▶ **Problem requirements**:
Return the listing in full. Keep every word as it stands.

──────── Material shown ────────

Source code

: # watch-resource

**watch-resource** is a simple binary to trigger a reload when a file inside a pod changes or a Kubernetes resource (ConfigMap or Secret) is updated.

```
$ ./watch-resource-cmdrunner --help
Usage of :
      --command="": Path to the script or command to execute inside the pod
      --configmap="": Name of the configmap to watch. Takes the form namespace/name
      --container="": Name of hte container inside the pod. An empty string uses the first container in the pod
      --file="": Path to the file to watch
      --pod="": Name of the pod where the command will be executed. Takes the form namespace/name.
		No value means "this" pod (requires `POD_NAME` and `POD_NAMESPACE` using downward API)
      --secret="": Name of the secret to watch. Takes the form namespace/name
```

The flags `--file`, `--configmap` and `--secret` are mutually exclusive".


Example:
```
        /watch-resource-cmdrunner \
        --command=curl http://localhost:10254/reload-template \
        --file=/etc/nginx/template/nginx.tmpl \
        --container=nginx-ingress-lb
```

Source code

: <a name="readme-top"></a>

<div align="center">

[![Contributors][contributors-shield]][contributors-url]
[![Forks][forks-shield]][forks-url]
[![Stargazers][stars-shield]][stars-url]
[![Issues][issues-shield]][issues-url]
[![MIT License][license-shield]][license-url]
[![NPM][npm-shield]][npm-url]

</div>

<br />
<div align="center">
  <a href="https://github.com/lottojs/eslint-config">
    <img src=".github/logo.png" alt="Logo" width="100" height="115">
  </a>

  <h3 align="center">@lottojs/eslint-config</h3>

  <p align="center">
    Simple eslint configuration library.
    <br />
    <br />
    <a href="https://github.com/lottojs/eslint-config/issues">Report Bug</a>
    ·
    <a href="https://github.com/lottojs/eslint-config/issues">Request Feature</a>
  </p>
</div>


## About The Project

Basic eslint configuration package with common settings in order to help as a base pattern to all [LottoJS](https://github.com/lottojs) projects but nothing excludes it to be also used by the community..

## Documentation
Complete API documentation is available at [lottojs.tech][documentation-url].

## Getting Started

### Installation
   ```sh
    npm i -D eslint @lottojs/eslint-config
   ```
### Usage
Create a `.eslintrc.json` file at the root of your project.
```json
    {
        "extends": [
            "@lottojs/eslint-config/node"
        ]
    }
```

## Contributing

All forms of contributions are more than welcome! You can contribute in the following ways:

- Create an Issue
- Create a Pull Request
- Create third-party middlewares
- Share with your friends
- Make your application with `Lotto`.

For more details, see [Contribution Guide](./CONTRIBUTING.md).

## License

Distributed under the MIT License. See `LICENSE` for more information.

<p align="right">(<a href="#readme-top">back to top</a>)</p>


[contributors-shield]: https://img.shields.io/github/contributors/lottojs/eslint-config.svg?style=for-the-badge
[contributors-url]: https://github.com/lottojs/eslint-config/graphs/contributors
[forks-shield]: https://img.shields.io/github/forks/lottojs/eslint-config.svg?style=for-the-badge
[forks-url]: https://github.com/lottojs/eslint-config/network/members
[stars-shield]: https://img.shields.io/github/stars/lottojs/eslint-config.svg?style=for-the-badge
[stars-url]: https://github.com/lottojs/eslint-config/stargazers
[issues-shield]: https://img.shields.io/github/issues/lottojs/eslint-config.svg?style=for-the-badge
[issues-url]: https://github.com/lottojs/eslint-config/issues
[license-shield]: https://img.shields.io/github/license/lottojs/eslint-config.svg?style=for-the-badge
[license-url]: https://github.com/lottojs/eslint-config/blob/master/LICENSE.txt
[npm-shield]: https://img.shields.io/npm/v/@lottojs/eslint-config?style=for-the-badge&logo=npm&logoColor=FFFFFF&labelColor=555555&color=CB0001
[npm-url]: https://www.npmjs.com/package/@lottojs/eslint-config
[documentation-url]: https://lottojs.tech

────────

▶ **Output for this exercise**:
Source code

: # watch-resource

**watch-resource** is a simple binary to trigger a reload when a file inside a pod changes or a Kubernetes resource (ConfigMap or Secret) is updated.

```
$ ./watch-resource-cmdrunner --help
Usage of :
      --command="": Path to the script or command to execute inside the pod
      --configmap="": Name of the configmap to watch. Takes the form namespace/name
      --container="": Name of hte container inside the pod. An empty string uses the first container in the pod
      --file="": Path to the file to watch
      --pod="": Name of the pod where the command will be executed. Takes the form namespace/name.
		No value means "this" pod (requires `POD_NAME` and `POD_NAMESPACE` using downward API)
      --secret="": Name of the secret to watch. Takes the form namespace/name
```

The flags `--file`, `--configmap` and `--secret` are mutually exclusive".


Example:
```
        /watch-resource-cmdrunner \
        --command=curl http://localhost:10254/reload-template \
        --file=/etc/nginx/template/nginx.tmpl \
        --container=nginx-ingress-lb
```

Source code

: <a name="readme-top"></a>

<div align="center">

[![Contributors][contributors-shield]][contributors-url]
[![Forks][forks-shield]][forks-url]
[![Stargazers][stars-shield]][stars-url]
[![Issues][issues-shield]][issues-url]
[![MIT License][license-shield]][license-url]
[![NPM][npm-shield]][npm-url]

</div>

<br />
<div align="center">
  <a href="https://github.com/lottojs/eslint-config">
    <img src=".github/logo.png" alt="Logo" width="100" height="115">
  </a>

  <h3 align="center">@lottojs/eslint-config</h3>

  <p align="center">
    Simple eslint configuration library.
    <br />
    <br />
    <a href="https://github.com/lottojs/eslint-config/issues">Report Bug</a>
    ·
    <a href="https://github.com/lottojs/eslint-config/issues">Request Feature</a>
  </p>
</div>


## About The Project

Basic eslint configuration package with common settings in order to help as a base pattern to all [LottoJS](https://github.com/lottojs) projects but nothing excludes it to be also used by the community..

## Documentation
Complete API documentation is available at [lottojs.tech][documentation-url].

## Getting Started

### Installation
   ```sh
    npm i -D eslint @lottojs/eslint-config
   ```
### Usage
Create a `.eslintrc.json` file at the root of your project.
```json
    {
        "extends": [
            "@lottojs/eslint-config/node"
        ]
    }
```

## Contributing

All forms of contributions are more than welcome! You can contribute in the following ways:

- Create an Issue
- Create a Pull Request
- Create third-party middlewares
- Share with your friends
- Make your application with `Lotto`.

For more details, see [Contribution Guide](./CONTRIBUTING.md).

## License

Distributed under the MIT License. See `LICENSE` for more information.

<p align="right">(<a href="#readme-top">back to top</a>)</p>


[contributors-shield]: https://img.shields.io/github/contributors/lottojs/eslint-config.svg?style=for-the-badge
[contributors-url]: https://github.com/lottojs/eslint-config/graphs/contributors
[forks-shield]: https://img.shields.io/github/forks/lottojs/eslint-config.svg?style=for-the-badge
[forks-url]: https://github.com/lottojs/eslint-config/network/members
[stars-shield]: https://img.shields.io/github/stars/lottojs/eslint-config.svg?style=for-the-badge
[stars-url]: https://github.com/lottojs/eslint-config/stargazers
[issues-shield]: https://img.shields.io/github/issues/lottojs/eslint-config.svg?style=for-the-badge
[issues-url]: https://github.com/lottojs/eslint-config/issues
[license-shield]: https://img.shields.io/github/license/lottojs/eslint-config.svg?style=for-the-badge
[license-url]: https://github.com/lottojs/eslint-config/blob/master/LICENSE.txt
[npm-shield]: https://img.shields.io/npm/v/@lottojs/eslint-config?style=for-the-badge&logo=npm&logoColor=FFFFFF&labelColor=555555&color=CB0001
[npm-url]: https://www.npmjs.com/package/@lottojs/eslint-config
[documentation-url]: https://lottojs.tech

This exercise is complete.